Return of array from a function in c

Question

I have a little confusion. Please look into following program:

#include<stdio.h>
void display (int *j, int *k);

int main()
{
    int num1[]={1,2,3,4,5};
    int num2[5];
    int i;
    display (num1,num2);
    for (i=0;i<=4;i++)
        printf("%d,", num2[i]);
    return 0;
}

void display (int *j, int *k)
{
    int l;  
    for (l=0;l<=4;l++)
    {
        k=j;
        printf("%d,", *k);
        j++;
        k++;        
    }

}

In this printf("%d,", num2[i]); is not giving the array. But it works when we put *k=*j; in the function. Can you please explain why ? Thanks.

Answer 1

k=j assigns the pointer k to the value (address pointed to) of pointer j. This toggles which array (num1 or num2) k points to but doesn't change the value of any array element.

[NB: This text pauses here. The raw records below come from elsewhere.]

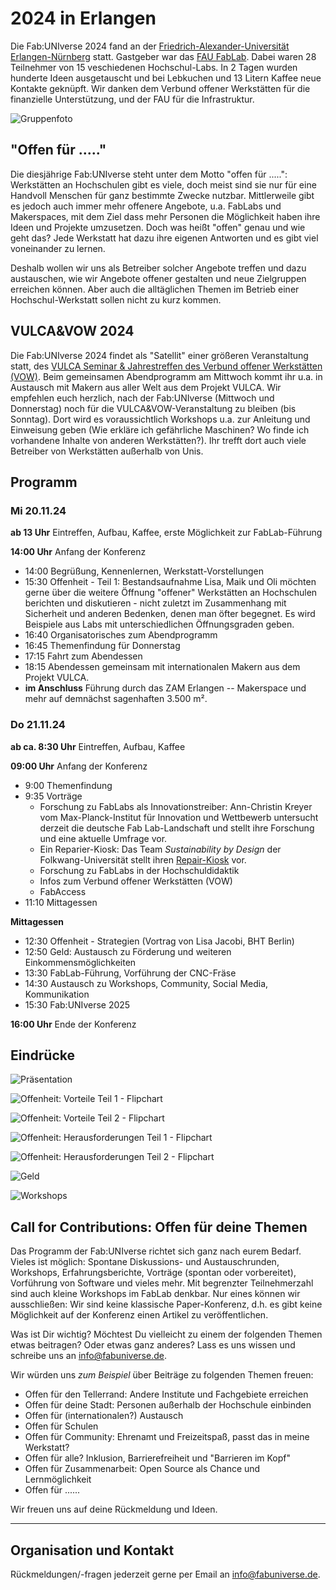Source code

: # 2024 in Erlangen

Die Fab:UNIverse 2024 fand an der [Friedrich-Alexander-Universität Erlangen-Nürnberg](https://www.fau.de/) statt. Gastgeber war das [FAU FabLab](https://fablab.fau.de/). Dabei waren 28 Teilnehmer von 15 veschiedenen Hochschul-Labs. In 2 Tagen wurden hunderte Ideen ausgetauscht und bei Lebkuchen und 13 Litern Kaffee neue Kontakte geknüpft. Wir danken dem Verbund offener Werkstätten für die finanzielle Unterstützung, und der FAU für die Infrastruktur.


![Gruppenfoto](./images/2024/gruppenfoto.jpg)

## "Offen für ....."
Die diesjährige Fab:UNIverse steht unter dem Motto "offen für .....":
Werkstätten an Hochschulen gibt es viele, doch meist sind sie nur für eine Handvoll Menschen für ganz bestimmte Zwecke nutzbar. Mittlerweile gibt es jedoch auch immer mehr offenere Angebote, u.a. FabLabs und Makerspaces, mit dem Ziel dass mehr Personen die Möglichkeit haben ihre Ideen und Projekte umzusetzen. Doch was heißt "offen" genau und wie geht das? Jede Werkstatt hat dazu ihre eigenen Antworten und es gibt viel voneinander zu lernen.

Deshalb wollen wir uns als Betreiber solcher Angebote treffen und dazu austauschen, wie wir Angebote offener gestalten und neue Zielgruppen erreichen können. Aber auch die alltäglichen Themen im Betrieb einer Hochschul-Werkstatt sollen nicht zu kurz kommen.


## VULCA&VOW 2024
Die Fab:UNIverse 2024 findet als "Satellit" einer größeren Veranstaltung statt, des [VULCA Seminar & Jahrestreffen des Verbund offener Werkstätten (VOW)](https://www.zam.haus/projekt/vulca-vow-2024/). Beim gemeinsamen Abendprogramm am Mittwoch kommt ihr u.a. in Austausch mit Makern aus aller Welt aus dem Projekt VULCA. Wir empfehlen euch herzlich, nach der Fab:UNIverse (Mittwoch und Donnerstag) noch für die VULCA&VOW-Veranstaltung zu bleiben (bis Sonntag). Dort wird es voraussichtlich Workshops u.a. zur Anleitung und Einweisung geben (Wie erkläre ich gefährliche Maschinen? Wo finde ich vorhandene Inhalte von anderen Werkstätten?). Ihr trefft dort auch viele Betreiber von Werkstätten außerhalb von Unis.



## Programm

### Mi 20.11.24

**ab 13 Uhr** Eintreffen, Aufbau, Kaffee, erste Möglichkeit zur FabLab-Führung

**14:00 Uhr** Anfang der Konferenz

- 14:00 Begrüßung, Kennenlernen, Werkstatt-Vorstellungen
- 15:30 Offenheit - Teil 1: Bestandsaufnahme
  Lisa, Maik und Oli möchten gerne über die weitere Öffnung "offener" Werkstätten an Hochschulen berichten und diskutieren - nicht zuletzt im Zusammenhang mit Sicherheit und anderen Bedenken, denen man öfter begegnet. Es wird Beispiele aus Labs mit unterschiedlichen Öffnungsgraden geben. 
- 16:40 Organisatorisches zum Abendprogramm
- 16:45 Themenfindung für Donnerstag
- 17:15 Fahrt zum Abendessen
- 18:15 Abendessen gemeinsam mit internationalen Makern aus dem Projekt VULCA.
- **im Anschluss** Führung durch das ZAM Erlangen -- Makerspace und mehr auf demnächst sagenhaften 3.500 m².

### Do 21.11.24

**ab ca. 8:30 Uhr** Eintreffen, Aufbau, Kaffee

**09:00 Uhr** Anfang der Konferenz

- 9:00 Themenfindung
- 9:35 Vorträge
  - Forschung zu FabLabs als Innovationstreiber: 
    Ann-Christin Kreyer vom Max-Planck-Institut für Innovation und Wettbewerb untersucht derzeit die deutsche Fab Lab-Landschaft und stellt ihre Forschung und eine aktuelle Umfrage vor. 
  - Ein Reparier-Kiosk:
    Das Team *Sustainability by Design* der Folkwang-Universität stellt ihren [Repair-Kiosk](https://www.instagram.com/p/DBOI5Uut4BE/?hl=de&img_index=1) vor. 
  - Forschung zu FabLabs in der Hochschuldidaktik
  - Infos zum Verbund offener Werkstätten (VOW)
  - FabAccess
- 11:10 Mittagessen

**Mittagessen**

- 12:30 Offenheit - Strategien (Vortrag von Lisa Jacobi, BHT Berlin)
- 12:50 Geld: Austausch zu Förderung und weiteren Einkommensmöglichkeiten
- 13:30 FabLab-Führung, Vorführung der CNC-Fräse
- 14:30 Austausch zu Workshops, Community, Social Media, Kommunikation
- 15:30 Fab:UNIverse 2025

**16:00 Uhr** Ende der Konferenz

## Eindrücke

![Präsentation](./images/2024/vortrag.jpg)

![Offenheit: Vorteile Teil 1 - Flipchart](./images/2024/offenheit-vorteile1.jpg)

![Offenheit: Vorteile Teil 2 - Flipchart](./images/2024/offenheit-vorteile2.jpg)

![Offenheit: Herausforderungen Teil 1 - Flipchart](./images/2024/offenheit-schwierigkeiten.jpg)

![Offenheit: Herausforderungen Teil 2 - Flipchart](./images/2024/offenheit-schwierigkeiten2.jpg)

![Geld](./images/2024/geld.jpg)

![Workshops](./images/2024/workshops.jpg)


## Call for Contributions: Offen für deine Themen
Das Programm der Fab:UNIverse richtet sich ganz nach eurem Bedarf. Vieles ist möglich: Spontane Diskussions- und Austauschrunden, Workshops, Erfahrungsberichte, Vorträge (spontan oder vorbereitet), Vorführung von Software und vieles mehr. Mit begrenzter Teilnehmerzahl sind auch kleine Workshops im FabLab denkbar. Nur eines können wir ausschließen: Wir sind keine klassische Paper-Konferenz, d.h. es gibt keine Möglichkeit auf der Konferenz einen Artikel zu veröffentlichen. 

Was ist Dir wichtig? Möchtest Du vielleicht zu einem der folgenden Themen etwas beitragen? Oder etwas ganz anderes? Lass es uns wissen und schreibe uns an [info@fabuniverse.de](mailto:info@fabuniverse.de).

Wir würden uns *zum Beispiel* über Beiträge zu folgenden Themen freuen:

- Offen für den Tellerrand: Andere Institute und Fachgebiete erreichen
- Offen für deine Stadt: Personen außerhalb der Hochschule einbinden 
- Offen für (internationalen?) Austausch 
- Offen für Schulen
- Offen für Community: Ehrenamt und Freizeitspaß, passt das in meine Werkstatt? 
- Offen für alle? Inklusion, Barrierefreiheit und "Barrieren im Kopf"
- Offen für Zusammenarbeit: Open Source als Chance und Lernmöglichkeit
- Offen für ......

Wir freuen uns auf deine Rückmeldung und Ideen.


---

## Organisation und Kontakt

Rückmeldungen/-fragen jederzeit gerne per Email an [info@fabuniverse.de](mailto:info@fabuniverse.de).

*k=*j sets the array element that k points to to the value of the array element j points to.

Answer 2

The statement k = j; which means "assign the value stored in j as the value of k", merely copy the value stored in j to k. It does nothing on the arrays, just the pointer k points to the address pointed to by j. The assignment and increments effects only local variable j and k, nothing else.

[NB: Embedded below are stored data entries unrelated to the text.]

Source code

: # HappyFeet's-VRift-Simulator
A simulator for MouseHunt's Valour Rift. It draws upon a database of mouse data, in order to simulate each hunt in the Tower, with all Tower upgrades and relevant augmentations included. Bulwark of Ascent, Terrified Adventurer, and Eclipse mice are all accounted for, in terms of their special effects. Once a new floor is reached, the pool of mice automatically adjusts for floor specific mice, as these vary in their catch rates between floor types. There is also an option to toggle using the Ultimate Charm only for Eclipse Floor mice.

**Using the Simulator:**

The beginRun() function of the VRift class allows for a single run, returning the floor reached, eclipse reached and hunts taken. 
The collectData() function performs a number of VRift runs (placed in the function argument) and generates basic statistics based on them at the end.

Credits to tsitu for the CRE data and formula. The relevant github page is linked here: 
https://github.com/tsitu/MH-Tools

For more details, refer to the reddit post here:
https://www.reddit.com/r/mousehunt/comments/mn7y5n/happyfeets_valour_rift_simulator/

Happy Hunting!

When you write *k = *j;, it essentially means "assign the content of address j to address k", which does the copying, and incrementing j and k points them to the next array element.

Answer 3

*k = *j copies the content of the "cell" j points to to the cell k points to. On the contrary, k = j makes k point to where j points. If you think about this, k = j is wrong, as you do not alter the content of your arrays, but rather just change the local variable k. Hence in your example, the print statement inside display does, in fact, not print num2, but num1 (as at the point of the print statement, k points to the same location as j does, which is an element of num1).

Answer 4

Because you have not initialized the array num2 nor copy it from num1.